- [What is expected] Your answer should be every line of the records that contains the word "theta", copied as it stands.

(Records from a collection)
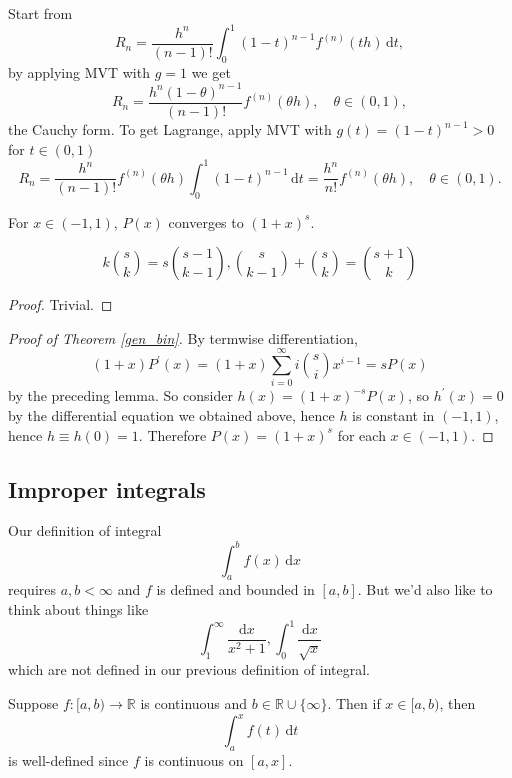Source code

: Start from 
\[
    R_n = \frac{h^n}{(n-1)!}\int_{0}^{1} (1-t)^{n-1}f^{(n)}(th) \,\mathrm{d}t,
\]
by applying MVT with $g=1$ we get
\[
    R_n = \frac{h^n (1-\theta)^{n-1}}{(n-1)!}f^{(n)}(\theta h),\quad \theta\in (0,1),
\]
the Cauchy form. To get Lagrange, apply MVT with $ g(t)=(1-t)^{n-1}>0 $ for $ t\in (0,1)$
\[
    R_n=\frac{h^n}{(n-1)!} f^{(n)}(\theta h) \int_{0}^{1} (1-t)^{n-1} \,\mathrm{d}t = \frac{h^n }{n!}f^{(n)}(\theta h),\quad \theta\in (0,1). 
\]

\begin{theorem}\label{gen_bin}
    For $x\in (-1,1)$, $P(x)$ converges to $(1+x)^s$.
\end{theorem}
\begin{lemma}
    $$k\binom{s}{k}=s\binom{s-1}{k-1},\binom{s}{k-1}+\binom{s}{k}=\binom{s+1}{k}$$ 
\end{lemma}
\begin{proof}
    Trivial.
\end{proof}
\begin{proof}[Proof of Theorem \ref{gen_bin}]
    By termwise differentiation,
    $$(1+x)P^\prime(x)=(1+x)\sum_{i=0}^\infty i\binom{s}{i}x^{i-1}=sP(x)$$
    by the preceding lemma.
    So consider $h(x)=(1+x)^{-s}P(x)$, so $h^\prime(x)=0$ by the differential equation we obtained above, hence $h$ is constant in $(-1,1)$, hence $h\equiv h(0)=1$.
    Therefore $P(x)=(1+x)^s$ for each $x\in (-1,1)$.
\end{proof}

\subsection{Improper integrals}

Our definition of integral
$$\int_a^bf(x)\,\mathrm dx$$
requires $a,b<\infty$ and $f$ is defined and bounded in $[a,b]$.
But we'd also like to think about things like
$$\int_1^\infty\frac{\mathrm dx}{x^2+1},\int_0^1\frac{\mathrm dx}{\sqrt{x}}$$
which are not defined in our previous definition of integral.

Suppose $f:[a,b)\to\mathbb R$ is continuous and $b\in\mathbb R\cup\{\infty\}$.
Then if $x\in [a,b)$, then
$$\int_a^xf(t)\,\mathrm dt$$
is well-defined since $f$ is continuous on $[a,x]$.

- [Response area]
    R_n = \frac{h^n (1-\theta)^{n-1}}{(n-1)!}f^{(n)}(\theta h),\quad \theta\in (0,1),
    R_n=\frac{h^n}{(n-1)!} f^{(n)}(\theta h) \int_{0}^{1} (1-t)^{n-1} \,\mathrm{d}t = \frac{h^n }{n!}f^{(n)}(\theta h),\quad \theta\in (0,1). 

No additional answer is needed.